## ENTRIES SHOWN
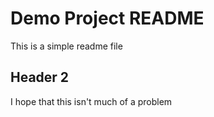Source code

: # Demo Project README

This is a simple readme file

## Header 2

I hope that this isn't much of a problem
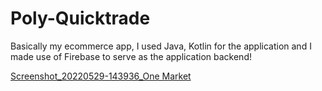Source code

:# Poly-Quicktrade

Basically my ecommerce app, I used Java, Kotlin for the application and I made use of Firebase to serve as the application backend!

[Screenshot_20220529-143936_One Market](https://user-images.githubusercontent.com/38522920/170870367-ee86f775-0568-487c-b9d8-3a39f1f56011.jpg)
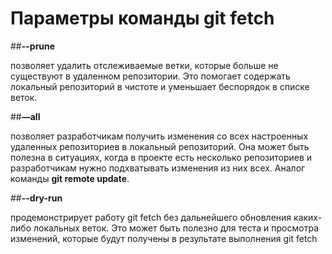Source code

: # **Параметры команды git fetch**

##**--prune**

позволяет удалить отслеживаемые ветки, которые больше не существуют в удаленном репозитории. Это помогает содержать локальный репозиторий в чистоте и уменьшает беспорядок в списке веток.

##**—all**

позволяет разработчикам получить изменения со всех настроенных удаленных репозиториев в локальный репозиторий. Она может быть полезна в ситуациях, когда в проекте есть несколько репозиториев и разработчикам нужно подхватывать изменения из них всех. Аналог команды **git remote update**.

##**--dry-run**

продемонстрирует работу git fetch без дальнейшего обновления каких-либо локальных веток. Это может быть полезно для теста и просмотра изменений, которые будут получены в результате выполнения git fetch
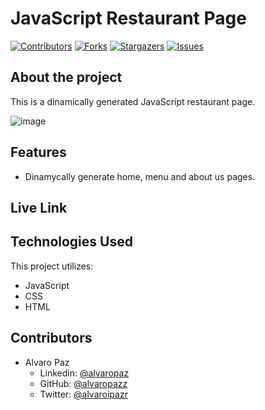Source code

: # JavaScript Restaurant Page

[![Contributors][contributors-shield]][contributors-url]
[![Forks][forks-shield]][forks-url]
[![Stargazers][stars-shield]][stars-url]
[![Issues][issues-shield]][issues-url]

## About the project

This is a dinamically generated JavaScript restaurant page.

![image](https://user-images.githubusercontent.com/58086801/89146703-17008f00-d51a-11ea-9232-64fbbf4c14d5.png)

## Features

- Dinamycally generate home, menu and about us pages.

## Live Link

<!-- ![Live Demo](https://rawcdn.githack.com/alvaropazz/js_restaurant/feature/working/dist/index.html) -->

## Technologies Used

This project utilizes:

- JavaScript
- CSS
- HTML

## Contributors

- Alvaro Paz
  - Linkedin: [@alvaropaz](https://linkedin.com/in/alvaropaz/)
  - GitHub: [@alvaropazz](https://github.com/alvaropazz)
  - Twitter: [@alvaroipazr](https://twitter.com/alvaroipazr)
  
<!-- MARKDOWN LINKS & IMAGES -->

[contributors-shield]: https://img.shields.io/github/contributors/alvaropazz/js_restaurant.svg?style=flat-square
[contributors-url]: https://github.com/alvaropazz/js_restaurant/graphs/contributors
[forks-shield]: https://img.shields.io/github/forks/alvaropazz/js_restaurant.svg?style=flat-square
[forks-url]: https://github.com/alvaropazz/js_restaurant/network/members
[stars-shield]: https://img.shields.io/github/stars/alvaropazz/js_restaurant.svg?style=flat-square
[stars-url]: https://github.com/alvaropazz/js_restaurant/stargazers
[issues-shield]: https://img.shields.io/github/issues/alvaropazz/js_restaurant.svg?style=flat-square
[issues-url]: https://github.com/alvaropazz/js_restaurant/issues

## EXERCISE INSTRUCTIONS
Pick every line containing the word "может" out of the material, and copy those lines.

## REPLY TO THE TASK
позволяет разработчикам получить изменения со всех настроенных удаленных репозиториев в локальный репозиторий. Она может быть полезна в ситуациях, когда в проекте есть несколько репозиториев и разработчикам нужно подхватывать изменения из них всех. Аналог команды **git remote update**.
продемонстрирует работу git fetch без дальнейшего обновления каких-либо локальных веток. Это может быть полезно для теста и просмотра изменений, которые будут получены в результате выполнения git fetch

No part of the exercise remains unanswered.